December 12, 2003

Relentlessly somber, with the eruptions of teen violence rendered in a hushed style, Gus Van Sant's Elephant—his response to the Columbine shootings—is an art-house version of an exploitation picture. It's very skillfully made, with warm cinematography by Harris Savides that provides a visual and tonal counterpoint to the affectless interactions of the adolescent characters, and with a restless camera that roams the halls of a monstrous glass-and-concrete high school.

The camerawork, which tracks one kid after another in a way that's meant to seem as random as the shootings, recalls High School, the classic 1969 documentary by Frederick Wiseman about life in a big, impersonal school. But Van Sant's approach is the opposite of Wiseman's: he lays out everything with fiendish deliberation.

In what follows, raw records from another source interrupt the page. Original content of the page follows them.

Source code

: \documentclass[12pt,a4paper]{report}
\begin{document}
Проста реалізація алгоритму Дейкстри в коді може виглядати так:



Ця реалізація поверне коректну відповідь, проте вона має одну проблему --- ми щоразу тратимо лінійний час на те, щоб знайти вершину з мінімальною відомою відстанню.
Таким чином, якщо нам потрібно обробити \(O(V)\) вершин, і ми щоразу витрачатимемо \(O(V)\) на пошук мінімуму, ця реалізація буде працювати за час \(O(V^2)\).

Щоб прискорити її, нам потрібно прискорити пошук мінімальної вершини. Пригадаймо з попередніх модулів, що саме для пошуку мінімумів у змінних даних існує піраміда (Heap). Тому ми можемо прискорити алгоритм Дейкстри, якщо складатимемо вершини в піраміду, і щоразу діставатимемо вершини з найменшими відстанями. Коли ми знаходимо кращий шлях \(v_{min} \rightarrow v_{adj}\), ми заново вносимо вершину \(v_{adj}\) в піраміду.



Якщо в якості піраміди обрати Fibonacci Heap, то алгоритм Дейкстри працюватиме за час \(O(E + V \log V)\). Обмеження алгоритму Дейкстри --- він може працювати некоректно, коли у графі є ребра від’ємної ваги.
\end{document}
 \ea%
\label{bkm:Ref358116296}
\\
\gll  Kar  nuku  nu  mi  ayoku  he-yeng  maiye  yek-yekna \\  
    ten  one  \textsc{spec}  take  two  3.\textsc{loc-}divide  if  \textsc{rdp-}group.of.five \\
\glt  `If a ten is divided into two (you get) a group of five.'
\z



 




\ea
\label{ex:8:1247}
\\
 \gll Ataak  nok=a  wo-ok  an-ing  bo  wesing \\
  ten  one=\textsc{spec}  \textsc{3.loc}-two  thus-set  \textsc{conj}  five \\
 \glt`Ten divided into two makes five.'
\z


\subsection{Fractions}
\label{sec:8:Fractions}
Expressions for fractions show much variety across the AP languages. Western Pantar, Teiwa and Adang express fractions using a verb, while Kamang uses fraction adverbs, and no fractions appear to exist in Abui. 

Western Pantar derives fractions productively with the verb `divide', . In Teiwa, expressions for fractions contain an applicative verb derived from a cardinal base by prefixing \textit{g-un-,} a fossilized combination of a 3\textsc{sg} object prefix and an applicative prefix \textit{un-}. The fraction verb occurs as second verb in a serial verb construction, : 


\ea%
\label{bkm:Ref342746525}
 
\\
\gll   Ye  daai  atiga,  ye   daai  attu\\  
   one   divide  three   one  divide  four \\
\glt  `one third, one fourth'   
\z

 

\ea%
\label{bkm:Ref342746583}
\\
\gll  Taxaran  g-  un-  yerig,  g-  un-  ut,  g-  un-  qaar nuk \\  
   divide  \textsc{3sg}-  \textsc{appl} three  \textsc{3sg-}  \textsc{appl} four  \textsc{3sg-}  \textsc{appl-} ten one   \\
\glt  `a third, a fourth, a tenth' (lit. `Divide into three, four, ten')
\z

Van Sant piles up impressions of each of the kids, knowing that we know what the movie is about. Will the killer be John (John McFarland), the towheaded boy with the kewpie-doll face who's late to school because he has to take care of his drunken father? Or Michelle (Kristen Hicks), who won't wear shorts to gym class and who maintains a tense inward focus as she changes clothes in the locker room without letting anyone see her body?

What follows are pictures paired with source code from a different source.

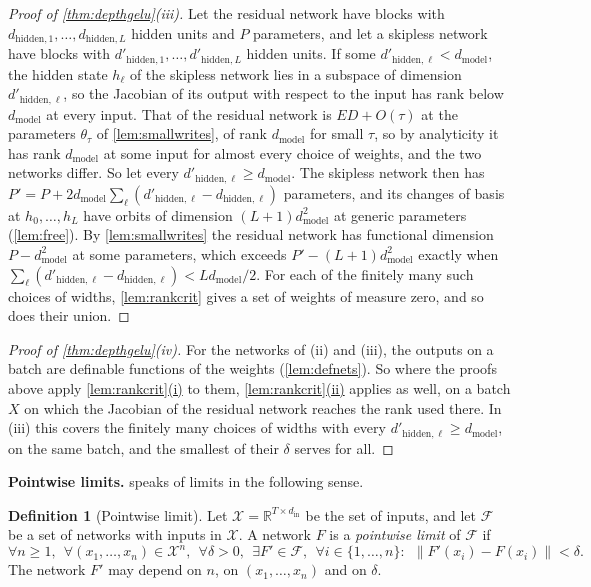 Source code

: \documentclass[10pt]{article}
\theoremstyle{definition}
\newtheorem{definition}[theorem]{Definition}
\theoremstyle{remark}
\newcommand{\R}{\mathbb{R}}
\newcommand{\dm}{d_{\mathrm{model}}}
\newcommand{\norm}[1]{\lVert #1\rVert}
\newcommand{\para}[1]{\smallskip\noindent\textbf{#1}\hspace{0.5em}}
\DeclareRobustCommand{\cpref}[2]{\hyperref[#1:#2]{\cref*{#1}(#2)}}
\begin{document}
\begin{proof}[Proof of \cref{thm:depthgelu}(iii)]
Let the residual network have blocks with $d_{\mathrm{hidden},1}, \dots, d_{\mathrm{hidden},L}$ hidden units and $P$ parameters, and let a skipless network have blocks with $d'_{\mathrm{hidden},1}, \dots, d'_{\mathrm{hidden},L}$ hidden units. If some $d'_{\mathrm{hidden},\ell} < \dm$, the hidden state $h_\ell$ of the skipless network lies in a subspace of dimension $d'_{\mathrm{hidden},\ell}$, so the Jacobian of its output with respect to the input has rank below $\dm$ at every input. That of the residual network is $ED + O(\tau)$ at the parameters $\theta_\tau$ of \cref{lem:smallwrites}, of rank $\dm$ for small $\tau$, so by analyticity it has rank $\dm$ at some input for almost every choice of weights, and the two networks differ. So let every $d'_{\mathrm{hidden},\ell} \ge \dm$. The skipless network then has $P' = P + 2\dm\sum_\ell(d'_{\mathrm{hidden},\ell} - d_{\mathrm{hidden},\ell})$ parameters, and its changes of basis at $h_0, \dots, h_L$ have orbits of dimension $(L+1)\dm^2$ at generic parameters (\cref{lem:free}). By \cref{lem:smallwrites} the residual network has functional dimension $P - \dm^2$ at some parameters, which exceeds $P' - (L+1)\dm^2$ exactly when $\sum_\ell(d'_{\mathrm{hidden},\ell} - d_{\mathrm{hidden},\ell}) < L\dm/2$. For each of the finitely many such choices of widths, \cref{lem:rankcrit} gives a set of weights of measure zero, and so does their union.
\end{proof}

\begin{proof}[Proof of \cref{thm:depthgelu}(iv)]
For the networks of (ii) and (iii), the outputs on a batch are definable functions of the weights (\cref{lem:defnets}). So where the proofs above apply \cpref{lem:rankcrit}{i} to them, \cpref{lem:rankcrit}{ii} applies as well, on a batch $X$ on which the Jacobian of the residual network reaches the rank used there. In (iii) this covers the finitely many choices of widths with every $d'_{\mathrm{hidden},\ell} \ge \dm$, on the same batch, and the smallest of their $\delta$ serves for all.
\end{proof}

\para{Pointwise limits.}  speaks of limits in the following sense.

\begin{definition}[Pointwise limit]\label{def:pointwise}
Let $\mathcal X = \R^{T\times d_{\mathrm{in}}}$ be the set of inputs, and let $\mathcal F$ be a set of networks with inputs in $\mathcal X$. A network $F$ is a \emph{pointwise limit} of $\mathcal F$ if
\[
\forall n \ge 1,\ \ \forall (x_1, \dots, x_n) \in \mathcal X^n,\ \ \forall \delta > 0,\ \ \exists F' \in \mathcal F,\ \ \forall i \in \{1, \dots, n\}:\ \ \norm{F'(x_i) - F(x_i)} < \delta .
\]
The network $F'$ may depend on $n$, on $(x_1, \dots, x_n)$ and on $\delta$.
\end{definition}
\end{document}
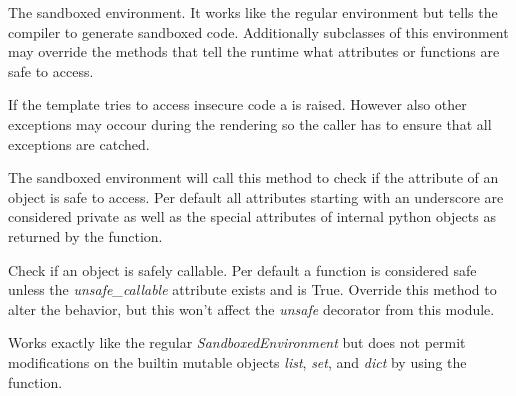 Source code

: \documentclass[a4paper,10pt,english]{sphinxmanual}
\begin{document}
\begin{fulllineitems}
\label{sandbox:jinja2.sandbox.SandboxedEnvironment}
The sandboxed environment.  It works like the regular environment but
tells the compiler to generate sandboxed code.  Additionally subclasses of
this environment may override the methods that tell the runtime what
attributes or functions are safe to access.

If the template tries to access insecure code a {\hyperref[sandbox:jinja2.sandbox.SecurityError]{}} is
raised.  However also other exceptions may occour during the rendering so
the caller has to ensure that all exceptions are catched.

\begin{fulllineitems}
\label{sandbox:jinja2.sandbox.SandboxedEnvironment.is_safe_attribute}
The sandboxed environment will call this method to check if the
attribute of an object is safe to access.  Per default all attributes
starting with an underscore are considered private as well as the
special attributes of internal python objects as returned by the
{\hyperref[sandbox:jinja2.sandbox.is_internal_attribute]{}} function.

\end{fulllineitems}


\begin{fulllineitems}
\label{sandbox:jinja2.sandbox.SandboxedEnvironment.is_safe_callable}
Check if an object is safely callable.  Per default a function is
considered safe unless the \emph{unsafe\_callable} attribute exists and is
True.  Override this method to alter the behavior, but this won't
affect the \emph{unsafe} decorator from this module.

\end{fulllineitems}


\end{fulllineitems}


\begin{fulllineitems}
\label{sandbox:jinja2.sandbox.ImmutableSandboxedEnvironment}
Works exactly like the regular \emph{SandboxedEnvironment} but does not
permit modifications on the builtin mutable objects \emph{list}, \emph{set}, and
\emph{dict} by using the {\hyperref[sandbox:jinja2.sandbox.modifies_known_mutable]{}} function.

\end{fulllineitems}
\end{document}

Handsome Nathan (Nathan Tyson) treks through the corridors, making no verbal or physical contact with anyone, so we wonder: Is this boy dangerously out of touch with his environment? But then he meets up with his pretty girlfriend, Carrie (Carrie Finklea), and he slips off our radar.
Van Sant's point: these boys and girls are unknowable. A social studies teacher leads a discussion about whether you can tell if a classmate is gay, which underscores the theme that teenagers' lives are secret and impenetrable. When Van Sant finally brings in the killers, Alex (Alex Frost) and Eric (Eric Deulen), he plays the same game with them.

In a flashback, we see Alex drawing comics at the back of the class while another boy lobs spitballs at him. Back at home, he plays Beethoven's "Moonlight Sonata" on the piano; Eric drops by and plays a video game on Alex's laptop, picking off figures on the screen whose backs are conspicuously turned to the rifle that mows them down. The two boys cut classes to wait around for the delivery of the gun Alex has ordered on the Internet; as the truck pulls up, the boys are casually watching a TV documentary on Hitler.

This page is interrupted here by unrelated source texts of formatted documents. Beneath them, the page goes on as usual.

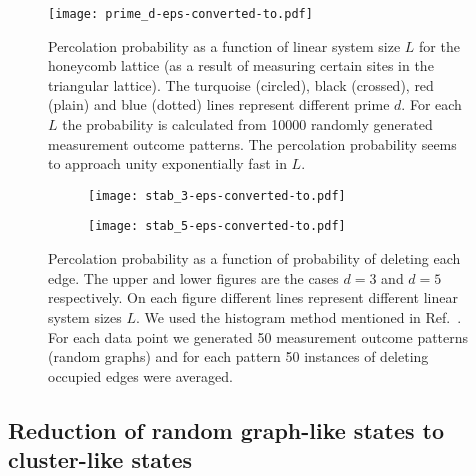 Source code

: \documentclass[aps,amsfonts,pra,twocolumn,showpacs]{revtex4-1}
\begin{document}
	
	\begin{figure}[t]
		\centering
		\texttt{[image: prime\_d-eps-converted-to.pdf]}
		\caption{Percolation probability as a function of linear system size $L$ for the honeycomb lattice (as a result of measuring certain sites in the triangular lattice). The turquoise (circled), black (crossed), red (plain) and blue (dotted) lines represent different prime $d$. For each $L$ the probability is calculated from 10000 randomly generated measurement outcome patterns. The percolation probability seems to approach unity exponentially fast in $L$.}
		\label{numerical}
	\end{figure}
	
	\begin{figure}[h]
		\begin{subfigure}{0.48\textwidth}
			\centering
			\texttt{[image: stab\_3-eps-converted-to.pdf]}
		\end{subfigure}
		\vspace{1mm}
		\begin{subfigure}{0.48\textwidth}
			\centering
			\texttt{[image: stab\_5-eps-converted-to.pdf]}
		\end{subfigure}
		\caption{Percolation probability as a function of probability of deleting each edge. The upper and lower figures are the cases $d=3$ and $d=5$ respectively. On each figure different lines represent different linear system sizes $L$. We used the histogram method mentioned in Ref.~\cite{Newman2001}. For each data point we generated 50 measurement outcome patterns (random graphs) and for each pattern 50 instances of deleting occupied edges were averaged.}
		\label{fig:stab}
	\end{figure}
	
	
	\subsection{Reduction of random graph-like states to cluster-like states} \label{sec:rules}
\end{document}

The film supplies all the familiar objects of speculation regarding who should be blamed when benign-seeming middle-class kids turn into murderers, but it emphasizes none of them. When Eric joins Alex in the shower and they begin to make out, homosexual anomie is added to the mix—though, typically, the film doesn't indicate whether we are to view the scene as evidence of a prior sexual relationship or as a desperate reaching out for affection. As with every other character, the boys' lack of affect throws us back on idle speculation.

The movie is selling brutal honesty. A pan around Alex's bedroom reveals a drawing of an elephant on his wall, but the title really refers to the adage about the elephant in the room that no one wants to acknowledge—in this case, the violence simmering underneath the unemotional facades of American children.

However, there's a fundamental dishonesty in the film's presentation of anxiety and dread—the feelings Van Sant works up in the audience almost from the outset—and in its refusal to interpret images and events. And the self-conscious museum-piece approach that's become a trademark of recent Van Sant movies (Psycho, Gerry) makes aesthetic objects out of the corpses of the victims, who die noiselessly and impersonally, undifferentiated and dehumanized even at the moment of death.

By the last ten or 15 minutes, I began to fight instinctively against this flattening out of the violence: my mind reverted to action-thriller conventions, and I kept expecting someone to trip up one of the killers or leap onto one of them from a concealed corner and disarm him. No one does intervene, of course. Van Sant is true to his vision up to the final sadistic shot. Elephant is a monumentally distasteful display.